[[ Exercise material, beginning ]]

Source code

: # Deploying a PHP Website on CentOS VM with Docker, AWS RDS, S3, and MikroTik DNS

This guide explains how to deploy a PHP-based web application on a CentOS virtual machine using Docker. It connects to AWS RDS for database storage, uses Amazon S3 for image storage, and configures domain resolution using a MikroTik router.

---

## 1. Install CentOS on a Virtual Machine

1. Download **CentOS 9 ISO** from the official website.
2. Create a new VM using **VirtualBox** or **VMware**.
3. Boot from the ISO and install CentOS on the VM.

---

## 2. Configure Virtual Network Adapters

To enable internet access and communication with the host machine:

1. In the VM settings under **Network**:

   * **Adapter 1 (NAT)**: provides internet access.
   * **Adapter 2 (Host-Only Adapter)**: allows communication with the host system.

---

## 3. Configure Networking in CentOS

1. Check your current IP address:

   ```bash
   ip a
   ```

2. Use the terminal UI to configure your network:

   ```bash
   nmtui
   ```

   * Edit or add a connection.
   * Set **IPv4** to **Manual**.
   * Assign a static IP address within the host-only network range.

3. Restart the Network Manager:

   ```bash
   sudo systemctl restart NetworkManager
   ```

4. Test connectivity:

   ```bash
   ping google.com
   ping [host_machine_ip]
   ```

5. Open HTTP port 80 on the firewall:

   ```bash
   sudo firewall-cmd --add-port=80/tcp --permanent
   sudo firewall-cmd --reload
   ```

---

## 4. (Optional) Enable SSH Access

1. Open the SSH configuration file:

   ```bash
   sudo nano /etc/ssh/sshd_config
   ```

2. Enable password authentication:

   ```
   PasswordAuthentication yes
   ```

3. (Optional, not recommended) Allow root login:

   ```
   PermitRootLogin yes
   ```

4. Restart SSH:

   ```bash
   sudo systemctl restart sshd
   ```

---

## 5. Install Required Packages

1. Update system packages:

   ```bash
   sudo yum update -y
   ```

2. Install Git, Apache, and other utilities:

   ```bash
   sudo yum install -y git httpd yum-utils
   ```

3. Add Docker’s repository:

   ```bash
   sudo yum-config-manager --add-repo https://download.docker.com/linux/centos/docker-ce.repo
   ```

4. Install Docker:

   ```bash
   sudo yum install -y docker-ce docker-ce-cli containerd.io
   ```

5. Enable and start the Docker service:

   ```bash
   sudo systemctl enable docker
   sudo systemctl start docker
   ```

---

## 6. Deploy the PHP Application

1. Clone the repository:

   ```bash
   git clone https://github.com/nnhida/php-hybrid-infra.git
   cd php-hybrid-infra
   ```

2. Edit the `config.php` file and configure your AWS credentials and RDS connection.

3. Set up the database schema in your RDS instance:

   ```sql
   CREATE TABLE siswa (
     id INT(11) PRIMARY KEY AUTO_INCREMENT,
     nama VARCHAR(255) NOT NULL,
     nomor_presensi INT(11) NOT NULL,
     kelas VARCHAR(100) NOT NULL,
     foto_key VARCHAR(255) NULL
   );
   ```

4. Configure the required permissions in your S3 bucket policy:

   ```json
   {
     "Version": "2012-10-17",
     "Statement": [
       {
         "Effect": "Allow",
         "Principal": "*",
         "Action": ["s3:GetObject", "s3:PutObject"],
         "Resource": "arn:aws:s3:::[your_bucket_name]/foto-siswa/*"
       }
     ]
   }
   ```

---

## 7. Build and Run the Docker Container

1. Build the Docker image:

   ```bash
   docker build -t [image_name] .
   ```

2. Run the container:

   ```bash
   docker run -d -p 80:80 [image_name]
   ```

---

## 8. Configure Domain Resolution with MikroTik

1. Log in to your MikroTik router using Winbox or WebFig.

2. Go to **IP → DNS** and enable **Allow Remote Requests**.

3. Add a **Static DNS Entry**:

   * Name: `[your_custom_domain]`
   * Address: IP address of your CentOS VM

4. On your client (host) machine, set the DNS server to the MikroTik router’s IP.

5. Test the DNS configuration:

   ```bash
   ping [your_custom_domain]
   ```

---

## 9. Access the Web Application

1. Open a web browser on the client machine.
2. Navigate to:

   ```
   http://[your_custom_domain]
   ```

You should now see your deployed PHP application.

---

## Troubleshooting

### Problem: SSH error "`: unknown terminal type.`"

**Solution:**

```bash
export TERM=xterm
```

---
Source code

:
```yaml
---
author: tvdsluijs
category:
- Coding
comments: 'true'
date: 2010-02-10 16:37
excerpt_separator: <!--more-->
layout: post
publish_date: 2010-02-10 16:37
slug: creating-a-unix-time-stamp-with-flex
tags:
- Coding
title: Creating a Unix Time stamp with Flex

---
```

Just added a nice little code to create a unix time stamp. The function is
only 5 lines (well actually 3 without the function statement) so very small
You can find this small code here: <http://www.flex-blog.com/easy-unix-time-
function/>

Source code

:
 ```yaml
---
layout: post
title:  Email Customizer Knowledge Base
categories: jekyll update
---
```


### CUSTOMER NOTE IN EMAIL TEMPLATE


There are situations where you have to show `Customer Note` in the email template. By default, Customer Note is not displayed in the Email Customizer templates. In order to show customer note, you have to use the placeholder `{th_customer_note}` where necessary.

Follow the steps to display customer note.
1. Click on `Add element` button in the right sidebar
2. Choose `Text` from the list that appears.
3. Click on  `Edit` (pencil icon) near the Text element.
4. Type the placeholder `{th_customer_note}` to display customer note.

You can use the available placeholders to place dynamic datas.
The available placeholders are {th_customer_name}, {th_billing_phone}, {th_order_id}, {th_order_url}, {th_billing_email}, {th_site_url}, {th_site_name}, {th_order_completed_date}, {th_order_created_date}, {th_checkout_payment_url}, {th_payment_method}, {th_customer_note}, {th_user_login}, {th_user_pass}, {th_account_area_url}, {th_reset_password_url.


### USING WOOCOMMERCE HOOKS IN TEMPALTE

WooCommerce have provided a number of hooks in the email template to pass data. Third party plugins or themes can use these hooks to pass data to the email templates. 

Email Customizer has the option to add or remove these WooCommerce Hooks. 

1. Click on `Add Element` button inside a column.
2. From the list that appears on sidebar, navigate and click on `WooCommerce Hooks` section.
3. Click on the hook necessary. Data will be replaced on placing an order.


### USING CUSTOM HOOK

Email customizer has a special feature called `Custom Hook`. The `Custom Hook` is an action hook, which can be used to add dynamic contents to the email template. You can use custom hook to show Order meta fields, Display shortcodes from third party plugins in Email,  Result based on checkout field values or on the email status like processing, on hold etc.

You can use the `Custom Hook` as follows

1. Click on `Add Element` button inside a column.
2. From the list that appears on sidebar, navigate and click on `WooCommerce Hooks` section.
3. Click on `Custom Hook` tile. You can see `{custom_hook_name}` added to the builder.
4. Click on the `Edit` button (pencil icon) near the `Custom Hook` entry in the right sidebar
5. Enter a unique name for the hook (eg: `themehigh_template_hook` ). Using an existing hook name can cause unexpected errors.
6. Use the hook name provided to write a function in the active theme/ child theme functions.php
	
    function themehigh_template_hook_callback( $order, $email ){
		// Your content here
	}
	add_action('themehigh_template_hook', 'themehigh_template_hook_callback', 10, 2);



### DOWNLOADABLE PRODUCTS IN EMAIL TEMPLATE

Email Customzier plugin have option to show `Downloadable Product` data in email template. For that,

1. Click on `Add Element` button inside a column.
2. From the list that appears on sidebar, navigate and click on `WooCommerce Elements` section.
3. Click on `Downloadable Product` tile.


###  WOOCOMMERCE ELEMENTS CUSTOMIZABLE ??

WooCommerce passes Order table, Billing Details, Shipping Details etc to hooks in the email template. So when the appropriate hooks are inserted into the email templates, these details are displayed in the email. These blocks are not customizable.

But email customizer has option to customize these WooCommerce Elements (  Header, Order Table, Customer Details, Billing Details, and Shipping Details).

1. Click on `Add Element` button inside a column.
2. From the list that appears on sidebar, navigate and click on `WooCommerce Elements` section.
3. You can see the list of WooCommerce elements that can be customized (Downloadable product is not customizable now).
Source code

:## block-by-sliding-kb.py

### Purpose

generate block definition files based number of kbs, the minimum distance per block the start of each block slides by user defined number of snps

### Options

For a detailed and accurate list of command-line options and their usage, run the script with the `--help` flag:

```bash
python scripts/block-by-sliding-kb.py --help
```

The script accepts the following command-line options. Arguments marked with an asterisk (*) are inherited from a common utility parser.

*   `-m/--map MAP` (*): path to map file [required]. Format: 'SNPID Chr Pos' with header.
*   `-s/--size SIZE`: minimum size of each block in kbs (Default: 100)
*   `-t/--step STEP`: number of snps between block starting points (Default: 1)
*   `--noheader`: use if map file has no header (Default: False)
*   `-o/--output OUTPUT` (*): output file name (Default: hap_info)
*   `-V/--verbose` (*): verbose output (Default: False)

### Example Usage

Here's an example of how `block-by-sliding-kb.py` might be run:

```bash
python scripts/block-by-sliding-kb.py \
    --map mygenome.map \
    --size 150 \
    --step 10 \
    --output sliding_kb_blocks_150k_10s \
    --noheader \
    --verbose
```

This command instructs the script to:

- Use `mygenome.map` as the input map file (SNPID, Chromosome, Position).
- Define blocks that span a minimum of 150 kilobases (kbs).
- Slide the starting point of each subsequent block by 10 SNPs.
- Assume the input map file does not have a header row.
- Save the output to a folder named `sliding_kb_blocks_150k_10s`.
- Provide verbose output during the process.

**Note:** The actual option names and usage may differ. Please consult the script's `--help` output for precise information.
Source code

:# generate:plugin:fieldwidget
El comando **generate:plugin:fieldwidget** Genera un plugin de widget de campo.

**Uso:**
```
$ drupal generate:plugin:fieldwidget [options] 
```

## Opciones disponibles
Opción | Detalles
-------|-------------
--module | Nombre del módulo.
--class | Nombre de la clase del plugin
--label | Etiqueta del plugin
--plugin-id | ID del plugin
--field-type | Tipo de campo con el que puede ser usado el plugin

[[ Exercise material, end ]]

• Exercise instructions: Copy every line of the data where "near" is found.

• Expected output:
3. Click on  `Edit` (pencil icon) near the Text element.
4. Click on the `Edit` button (pencil icon) near the `Custom Hook` entry in the right sidebar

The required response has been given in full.